Engine Sensors and FT-60 Placement

Time: 1.5 hrs

I purchased most of the engine sensors needed for the Rotax 914. The engine comes with a few, but there are also a few that needed to be purchased separate. Here what I ended up purchasing:

VDO 323057 – Airbox Temp, not absolutely necessary but nice to have.

UMA N1EU007D – Fuel Pressure, Reads differential pressure between the fuel and airbox so it has both a wet (fuel) and dry (air) side to the sensor.

Electronics International FT-60 (Red Cube)– Fuel Flow, Inserted between fuel regulator and right carb to measure fuel flow.

UMA N1EU70A – Manifold pressure, Taps off of manifold tube. There is a Kavlico sensor that is viable with the Garmin GEA24 Rotax kit, but it’s very difficult to find from another supplier. The UMA was listed as an alternate to the Kavlico. You could probably use other absolute pressure sensors as well. (Still waiting for this sensor from Aircraft Spruce)

IM-927 EGT TYPE K – Exhaust temperature, As far as I can find I only need to install 2, though you could technically install 4. They typically are mounted on the rear cylinder exhaust (I believe 100mm from the cylinder). These have a nut attached and mount to the exhaust by removing the hex bolt and using the hole that hole so no need to drill a hole for the bayonet. (still waiting for these sensors from Aircraft Spruce)

So now on to the real headache. One of the goals I wanted to meet was to reduce the amount of rubber hoses used in the engine compartment since Rotax mandates (though it is not mandatory for experimental aircraft) to replace all rubber hoses firewall forward every 5 years. With that in mind I wanted to use PTFE (teflon) steel braided hoses for the fuel lines. In my Googling I came across Aircraft Specialty that has a full kit for the 912, but I didn’t see anything for the 914. I emailed Steve a few weeks ago and he was eager to want to put together a kit for the 914 and even help figure out how to plumb up a few of the fuel related sensors.
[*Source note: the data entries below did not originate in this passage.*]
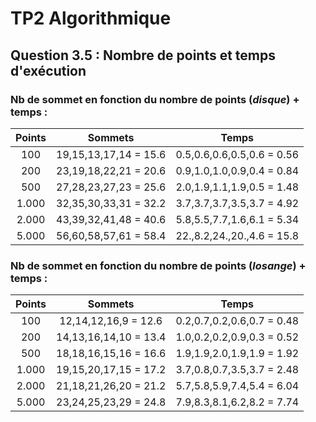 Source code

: # TP2 Algorithmique

## Question 3.5 : Nombre de points et temps d'exécution

### Nb de sommet en fonction du nombre de points (*disque*) + temps :

| Points | Sommets               | Temps                      |
|:------:|:---------------------:|:--------------------------:|
|    100 | 19,15,13,17,14 = 15.6 | 0.5,0.6,0.6,0.5,0.6 = 0.56 |
|    200 | 23,19,18,22,21 = 20.6 | 0.9,1.0,1.0,0.9,0.4 = 0.84 | 
|    500 | 27,28,23,27,23 = 25.6 | 2.0,1.9,1.1,1.9,0.5 = 1.48 |   
|  1.000 | 32,35,30,33,31 = 32.2 | 3.7,3.7,3.7,3.5,3.7 = 4.92 | 
|  2.000 | 43,39,32,41,48 = 40.6 | 5.8,5.5,7.7,1.6,6.1 = 5.34 | 
|  5.000 | 56,60,58,57,61 = 58.4 | 22.,8.2,24.,20.,4.6 = 15.8 |

### Nb de sommet en fonction du nombre de points (*losange*) + temps :

| Points | Sommets               | Temps                      |
|:------:|:---------------------:|:--------------------------:|
|    100 | 12,14,12,16,9  = 12.6 | 0.2,0.7,0.2,0.6,0.7 = 0.48 | 
|    200 | 14,13,16,14,10 = 13.4 | 1.0,0.2,0.2,0.9,0.3 = 0.52 |  
|    500 | 18,18,16,15,16 = 16.6 | 1.9,1.9,2.0,1.9,1.9 = 1.92 | 
|  1.000 | 19,15,20,17,15 = 17.2 | 3.7,0.8,0.7,3.5,3.7 = 2.48 | 
|  2.000 | 21,18,21,26,20 = 21.2 | 5.7,5.8,5.9,7.4,5.4 = 6.04 | 
|  5.000 | 23,24,25,23,29 = 24.8 | 7.9,8.3,8.1,6.2,8.2 = 7.74 | 
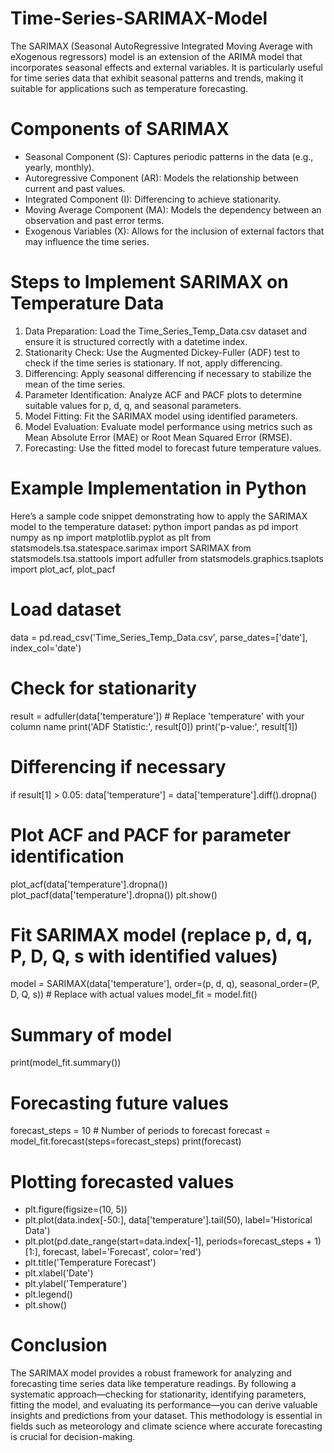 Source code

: # Time-Series-SARIMAX-Model

The SARIMAX (Seasonal AutoRegressive Integrated Moving Average with eXogenous regressors) model is an extension of the ARIMA model that incorporates seasonal effects and external variables. It is particularly useful for time series data that exhibit seasonal patterns and trends, making it suitable for applications such as temperature forecasting.

# Components of SARIMAX

* Seasonal Component (S): Captures periodic patterns in the data (e.g., yearly, monthly).
* Autoregressive Component (AR): Models the relationship between current and past values.
* Integrated Component (I): Differencing to achieve stationarity.
* Moving Average Component (MA): Models the dependency between an observation and past error terms.
* Exogenous Variables (X): Allows for the inclusion of external factors that may influence the time series.
  
# Steps to Implement SARIMAX on Temperature Data
 1) Data Preparation:
    Load the Time_Series_Temp_Data.csv dataset and ensure it is structured correctly with a datetime index.
 2) Stationarity Check:
    Use the Augmented Dickey-Fuller (ADF) test to check if the time series is stationary. If not, apply differencing.
 3) Differencing:
    Apply seasonal differencing if necessary to stabilize the mean of the time series.
 4) Parameter Identification:
    Analyze ACF and PACF plots to determine suitable values for p, d, q, and seasonal parameters.
 5) Model Fitting:
   Fit the SARIMAX model using identified parameters.
 6) Model Evaluation:
    Evaluate model performance using metrics such as Mean Absolute Error (MAE) or Root Mean Squared Error (RMSE).
 7) Forecasting:
    Use the fitted model to forecast future temperature values.

# Example Implementation in Python
  Here’s a sample code snippet demonstrating how to apply the SARIMAX model to the temperature dataset:
python
import pandas as pd
import numpy as np
import matplotlib.pyplot as plt
from statsmodels.tsa.statespace.sarimax import SARIMAX
from statsmodels.tsa.stattools import adfuller
from statsmodels.graphics.tsaplots import plot_acf, plot_pacf

# Load dataset

data = pd.read_csv('Time_Series_Temp_Data.csv', parse_dates=['date'], index_col='date')

# Check for stationarity

result = adfuller(data['temperature'])  # Replace 'temperature' with your column name
print('ADF Statistic:', result[0])
print('p-value:', result[1])

# Differencing if necessary

if result[1] > 0.05:
    data['temperature'] = data['temperature'].diff().dropna()

# Plot ACF and PACF for parameter identification

plot_acf(data['temperature'].dropna())
plot_pacf(data['temperature'].dropna())
plt.show()

# Fit SARIMAX model (replace p, d, q, P, D, Q, s with identified values)

model = SARIMAX(data['temperature'], order=(p, d, q), seasonal_order=(P, D, Q, s))  # Replace with actual values
model_fit = model.fit()

# Summary of model

print(model_fit.summary())

# Forecasting future values

forecast_steps = 10  # Number of periods to forecast
forecast = model_fit.forecast(steps=forecast_steps)
print(forecast)

# Plotting forecasted values

* plt.figure(figsize=(10, 5))
* plt.plot(data.index[-50:], data['temperature'].tail(50), label='Historical Data')
* plt.plot(pd.date_range(start=data.index[-1], periods=forecast_steps + 1)[1:], forecast, label='Forecast', color='red')
* plt.title('Temperature Forecast')
* plt.xlabel('Date')
* plt.ylabel('Temperature')
* plt.legend()
* plt.show()

# Conclusion
  The SARIMAX model provides a robust framework for analyzing and forecasting time series data like temperature readings. By following a systematic approach—checking for 
  stationarity, identifying parameters, fitting the model, and evaluating its performance—you can derive valuable insights and predictions from your dataset. This 
  methodology is essential in fields such as meteorology and climate science where accurate forecasting is crucial for decision-making.
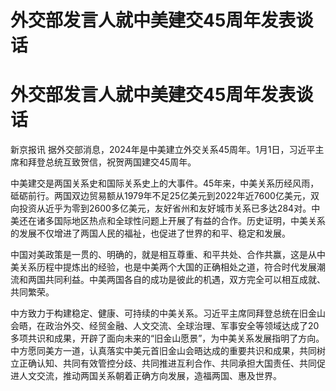 # 外交部发言人就中美建交45周年发表谈话

# 外交部发言人就中美建交45周年发表谈话

新京报讯 据外交部消息，2024年是中美建立外交关系45周年。1月1日，习近平主席和拜登总统互致贺信，祝贺两国建交45周年。

中美建交是两国关系史和国际关系史上的大事件。45年来，中美关系历经风雨，砥砺前行。两国双边贸易额从1979年不足25亿美元到2022年近7600亿美元，双向投资从近乎为零到2600多亿美元，友好省州和友好城市关系已多达284对。中美还在诸多国际地区热点和全球性问题上开展了有益的合作。历史证明，中美关系的发展不仅增进了两国人民的福祉，也促进了世界的和平、稳定和发展。

中国对美政策是一贯的、明确的，就是相互尊重、和平共处、合作共赢，这是从中美关系历程中提炼出的经验，也是中美两个大国的正确相处之道，符合时代发展潮流和两国共同利益。中美两国各自的成功是彼此的机遇，双方完全可以相互成就、共同繁荣。

中方致力于构建稳定、健康、可持续的中美关系。习近平主席同拜登总统在旧金山会晤，在政治外交、经贸金融、人文交流、全球治理、军事安全等领域达成了20多项共识和成果，开辟了面向未来的“旧金山愿景”，为中美关系发展指明了方向。中方愿同美方一道，认真落实中美元首旧金山会晤达成的重要共识和成果，共同树立正确认知、共同有效管控分歧、共同推进互利合作、共同承担大国责任、共同促进人文交流，推动两国关系朝着正确方向发展，造福两国、惠及世界。


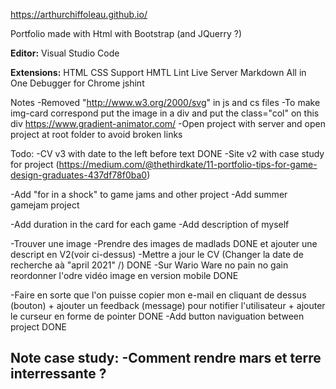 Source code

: https://arthurchiffoleau.github.io/

Portfolio made with Html with Bootstrap 
(and JQuerry ?)

**Editor:**
Visual Studio Code

**Extensions:**
HTML CSS Support
HMTL Lint
Live Server
Markdown All in One
Debugger for Chrome
jshint

Notes
-Removed "http://www.w3.org/2000/svg" in js and cs files
-To make img-card correspond put the image in a div and put the class="col" on this div
https://www.gradient-animator.com/
-Open project with server and open project at root folder to avoid broken links


Todo:
-CV v3 with date to the left before text DONE
-Site v2 with case study for project 
(https://medium.com/@thethirdkate/11-portfolio-tips-for-game-design-graduates-437df78f0ba0)

-Add "for in a shock" to game jams and other project
-Add summer gamejam project

-Add duration in the card for each game
-Add description of myself

-Trouver une image
-Prendre des images de madlads DONE et ajouter une descript en V2(voir ci-dessus) 
-Mettre a jour le CV (Changer la date de recherche aà "april 2021" /) DONE
-Sur Wario Ware no pain no gain reordonner l'odre vidéo image en version mobile DONE

-Faire en sorte que l'on puisse copier mon e-mail en cliquant de dessus (bouton) + ajouter un feedback (message) pour notifier l'utilisateur + ajouter le curseur en forme de pointer DONE
-Add button naviguation between project DONE

Note case study:
-Comment rendre mars et terre interressante ?
-


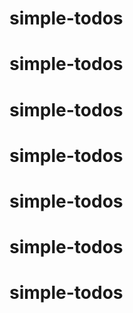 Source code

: # simple-todos
# simple-todos
# simple-todos
# simple-todos
# simple-todos
# simple-todos
# simple-todos
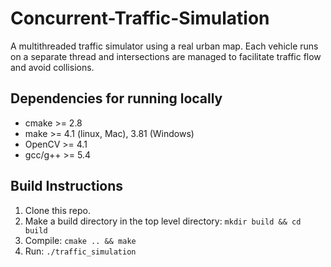 # Concurrent-Traffic-Simulation

A multithreaded traffic simulator using a real urban map. Each vehicle runs on a separate thread and intersections are managed to facilitate traffic flow and avoid collisions.

## Dependencies for running locally

- cmake >= 2.8
- make >= 4.1 (linux, Mac), 3.81 (Windows)
- OpenCV >= 4.1
- gcc/g++ >= 5.4

## Build Instructions

1. Clone this repo.
2. Make a build directory in the top level directory: `mkdir build && cd build`
3. Compile: `cmake .. && make`
4. Run: `./traffic_simulation`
Steve is builder and pilot and is extremely knowledgeable about the Rotax engines. He shipped out some parts for me to try a day or two after I first spoke to him and now that the Rotax mandatory service bulletin issue has been sorted out I wanted to get back to working with Steve to come up with an offering for not only the 914, but also some things that might make the Sling 4 build a bit better.

The FT-60 install was the first area I wanted to see if it could be improved. TAF has you cut and solder copper hose barbs onto the existing hard line between the fuel regulator and the right carb to insert the FT-60 into the fuel line. Steve felt like this could be better done with flexible lines and AN fittings, so he shipped me out some fittings to try. The space between the regulator and carb is maybe 5-7″ of straight fuel line and once you put the 1/4″ NPT to -4AN fittings on the FT-60 it doesn’t leave a lot of space. The FT-60 install instructions also impose a few restrictions: 1) Mount the sensor with the wires point up, 2) Don’t allow the fuel line to drop immediately on the output side of the sensor, and 3) Orient the sensor so fuel flows to the Inlet and out the Outlet (duh). So with that in mind I came up with a few install scenarios that I will run by Steve. I fabricated a quick bracket just to give me an idea of how I might mount the sensor. After the position has been finalized I’ll make up a proper bracket and Steve can build the hoses. BTW the fittings and hoses he sent are really top quality all stainless steel.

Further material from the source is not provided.